On the basis of the published literature including ours enunciated in this manuscript, we conclude that a patent, unligated vertical vein in patients with obstructive and non-obstructive totally anomalous pulmonary venous connection with more than moderate post cardiopulmonary bypass pulmonary arterial hypertension facilitates reduction of pulmonary arterial pressures, thus avoiding pulmonary hypertensive crisis and postoperative low cardiac output syndrome and contributes to a favorable outcome. Patients who have undergone this approach should be followed closely for a significant, persistent left-to-right shunt and right heart failure.

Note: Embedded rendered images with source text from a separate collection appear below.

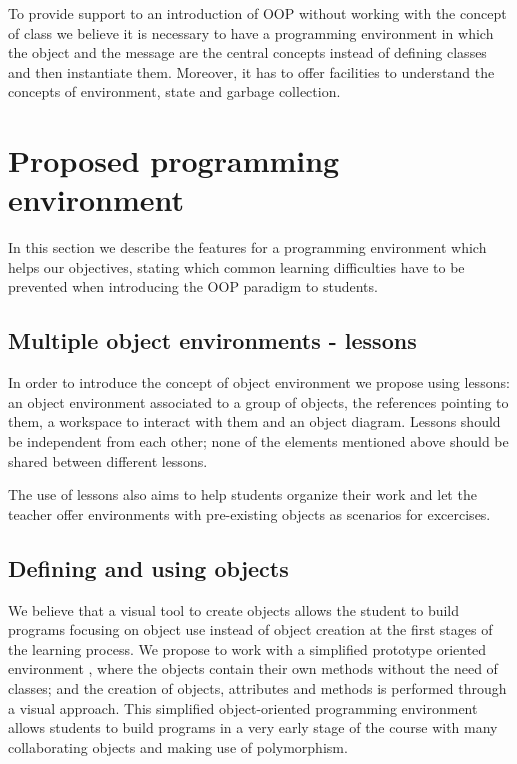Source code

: \documentclass{sigplanconf}
\begin{document}
To provide support to an introduction of OOP without working with the concept of class we believe it is necessary to have a programming environment in which the object and the message are the central concepts instead of defining classes and then instantiate them.
Moreover, it has to offer facilities to understand the concepts of environment, state and garbage collection.

\section{Proposed programming environment}

In this section we describe the features for a programming environment which helps our objectives, 
stating which common learning difficulties have to be prevented when introducing the OOP paradigm to students. 

\subsection{Multiple object environments - lessons}

In order to introduce the concept of object environment we propose using lessons: an object environment associated to a group of objects, the references pointing to them, a workspace to interact with them and an object diagram. Lessons should be independent from each other; none of the elements mentioned above should be shared between different lessons.

The use of lessons also aims to help students organize their work and let the teacher offer environments with pre-existing objects as scenarios for excercises.

\subsection{Defining and using objects}
We believe that a visual tool to create objects allows the student to build programs focusing on object use instead of object creation at the first stages of the learning process. We propose to work with a simplified prototype oriented environment \cite{Wilk02,Mads96}, where the objects contain their own methods without the need of classes; and the creation of objects, attributes and methods is performed through a visual approach. This simplified object-oriented programming environment allows students to build programs in a very early stage of the course with many collaborating objects and making use of polymorphism.
\end{document}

The technique of adjustable vertical vein ligature is simple, safe, effective and allows easy tightening in increments with gradual increase of ventricular afterload without the need for multiple operations. We submit that an increased appreciation of an adjustable vertical vein ligature, left atrial augmentation and atrial septal fenestration in patients with supracardiac totally anomalous pulmonary venous connection with more than moderate pulmonary hypertension may well contribute to improved future surgical management.

COMPLIANCE WITH ETHICAL STANDARDS

Statement of human rights/ethical approval

The authors assert that all procedures contributing to this study comply with the ethical standards of the relevant national guidelines on human experimentation and with the Helsinki declaration of 1975, as revised in 2008 and has been approved by the Institutional Research Committee.

Declaration of conflicting interests

The author(s) declared no potential conflicts of interest with respect to the research, authorship and/or publication of the article.

Funding

The authors received no financial support for the research, authorship and/or publication of this article.